General Counsels seek to reduce cost, to do more with less. That is clear from virtually every survey and conference since the 2008 economic crisis. The Altman Weil 2015 Chief Legal Office Survey (PDF), which came out this week, confirms the trend.

Question Six, which has three parts, asks GCs if they engage in any of about a dozen to cost control measures. Examples include price reductions from law firms, improved internal efficiency, and reducing the amount of work sent to outside counsel. One choice is “Modified work done to match legal risk levels.”

As I have defined Do Less Law (see Do Less Law – A Taxonomy of Ideas), it includes gearing work to the risk. I regularly blog and Tweet about DoLessLaw. Not doing work, or doing less, saves far more than doing the same work efficiently.

Saying “match legal effort to risk” sounds so sterile. Perhaps less kind but more apt is “stop over-lawyering”. The first page of Altman Weil’s survey interpretation observes:

“Although some of the work that law departments won’t do this year is likely the result of the natural completion of large litigation matters or transactions.
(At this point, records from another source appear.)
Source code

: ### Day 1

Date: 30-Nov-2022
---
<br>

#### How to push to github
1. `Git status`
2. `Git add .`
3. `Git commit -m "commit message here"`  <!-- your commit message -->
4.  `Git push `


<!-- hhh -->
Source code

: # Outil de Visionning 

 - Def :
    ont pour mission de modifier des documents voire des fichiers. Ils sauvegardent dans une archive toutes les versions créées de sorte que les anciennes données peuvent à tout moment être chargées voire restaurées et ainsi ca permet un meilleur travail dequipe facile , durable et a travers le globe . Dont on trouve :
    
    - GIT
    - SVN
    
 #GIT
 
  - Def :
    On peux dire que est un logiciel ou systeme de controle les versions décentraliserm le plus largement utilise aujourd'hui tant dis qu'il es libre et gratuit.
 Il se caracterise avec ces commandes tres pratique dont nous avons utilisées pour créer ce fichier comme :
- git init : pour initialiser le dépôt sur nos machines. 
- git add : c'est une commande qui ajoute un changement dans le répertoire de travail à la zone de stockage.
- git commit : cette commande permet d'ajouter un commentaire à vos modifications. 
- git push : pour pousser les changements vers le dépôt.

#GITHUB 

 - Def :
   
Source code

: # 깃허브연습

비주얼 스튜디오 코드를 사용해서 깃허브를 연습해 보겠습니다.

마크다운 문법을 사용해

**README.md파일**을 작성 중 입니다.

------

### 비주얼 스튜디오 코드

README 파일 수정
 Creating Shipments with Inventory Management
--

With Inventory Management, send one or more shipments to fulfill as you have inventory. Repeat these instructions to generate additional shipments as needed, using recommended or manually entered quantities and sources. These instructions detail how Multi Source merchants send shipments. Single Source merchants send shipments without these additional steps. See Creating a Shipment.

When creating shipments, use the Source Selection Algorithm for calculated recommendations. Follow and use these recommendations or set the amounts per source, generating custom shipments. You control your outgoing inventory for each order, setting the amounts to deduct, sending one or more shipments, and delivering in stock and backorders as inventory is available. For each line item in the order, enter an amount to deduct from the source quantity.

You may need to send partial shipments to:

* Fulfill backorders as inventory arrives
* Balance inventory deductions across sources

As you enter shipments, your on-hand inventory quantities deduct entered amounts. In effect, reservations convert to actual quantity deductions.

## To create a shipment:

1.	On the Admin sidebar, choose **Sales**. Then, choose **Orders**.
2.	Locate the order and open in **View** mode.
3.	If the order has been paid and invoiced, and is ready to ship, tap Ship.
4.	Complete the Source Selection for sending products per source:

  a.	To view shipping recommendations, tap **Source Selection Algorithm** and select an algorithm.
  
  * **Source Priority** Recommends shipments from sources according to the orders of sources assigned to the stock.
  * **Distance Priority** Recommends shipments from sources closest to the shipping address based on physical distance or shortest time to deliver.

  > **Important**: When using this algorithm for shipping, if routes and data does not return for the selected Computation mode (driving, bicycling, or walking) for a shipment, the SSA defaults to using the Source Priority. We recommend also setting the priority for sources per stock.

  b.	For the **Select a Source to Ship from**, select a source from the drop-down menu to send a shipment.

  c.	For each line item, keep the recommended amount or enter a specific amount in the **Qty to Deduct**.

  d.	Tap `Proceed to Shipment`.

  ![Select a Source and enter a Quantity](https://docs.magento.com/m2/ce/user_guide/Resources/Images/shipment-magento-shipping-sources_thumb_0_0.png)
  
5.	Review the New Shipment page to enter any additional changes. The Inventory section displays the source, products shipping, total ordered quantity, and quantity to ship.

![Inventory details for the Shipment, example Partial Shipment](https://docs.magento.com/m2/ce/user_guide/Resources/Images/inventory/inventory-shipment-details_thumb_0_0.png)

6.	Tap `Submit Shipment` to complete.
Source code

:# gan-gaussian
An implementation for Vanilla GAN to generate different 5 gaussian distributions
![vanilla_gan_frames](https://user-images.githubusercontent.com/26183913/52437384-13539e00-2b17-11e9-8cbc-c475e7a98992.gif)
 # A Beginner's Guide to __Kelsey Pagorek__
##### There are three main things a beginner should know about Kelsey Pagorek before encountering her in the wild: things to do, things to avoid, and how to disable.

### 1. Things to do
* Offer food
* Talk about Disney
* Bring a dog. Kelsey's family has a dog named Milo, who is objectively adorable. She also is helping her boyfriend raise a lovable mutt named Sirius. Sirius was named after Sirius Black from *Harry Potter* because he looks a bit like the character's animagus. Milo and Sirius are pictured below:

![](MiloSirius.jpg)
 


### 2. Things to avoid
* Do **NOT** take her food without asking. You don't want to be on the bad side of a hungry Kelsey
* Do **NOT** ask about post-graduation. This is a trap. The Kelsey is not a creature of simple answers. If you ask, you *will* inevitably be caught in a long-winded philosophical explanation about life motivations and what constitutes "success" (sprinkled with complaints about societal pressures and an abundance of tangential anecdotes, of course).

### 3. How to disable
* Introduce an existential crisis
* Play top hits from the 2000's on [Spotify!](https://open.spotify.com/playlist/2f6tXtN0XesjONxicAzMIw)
Some of the decreases will come from work that Chief Legal Officers have decided is simply no longer necessary. This more aggressive rebalancing of cost and risk is an important evolution in strategic thinking for many CLOs.” (Emphasis added.)

Let’s unpack the data behind this. The first part of Q6 asks GCs if they have engaged in each of the dozen or so cost saving initiatives. About one-half way down the list, clocking in at 30% is “modified work done to match legal risk levels”. Part two asks GCs to rank these initiatives on the amount of time invested in each. Here, matching work to risk was the biggest time investment for 25% of law departments, making it the fourth highest of the dozen choices. And finally, part three asks about the “value realized from cost control efforts”. Here, matching work to risk was highest for 20%, putting it in the middle and just behind AFA.

Separately, Question 3 asks “If you plan to decrease your spend on outside counsel in the next 12 months, where will the work go? Scoring highest at over 75% is to in-house legal staff. If you had any doubt that companies are pulling work in, get over it. Second highest, at 48% is “it’s work we no longer need to do”. I wish I could unpack that one further: does it mean the legal need has gone away altogether or that companies are taking more risk? Perhaps the survey will focus on that more next year.

Law firm managers can wring their hands about GCs who do less law. Or, they can fight for market share by accommodating the need to do less law. That means careful scoping and understanding the client’s risk tolerance. Smart firms will, on some matters, do less. That will earn client trust and help them gain share. We are at the beginning of a long road.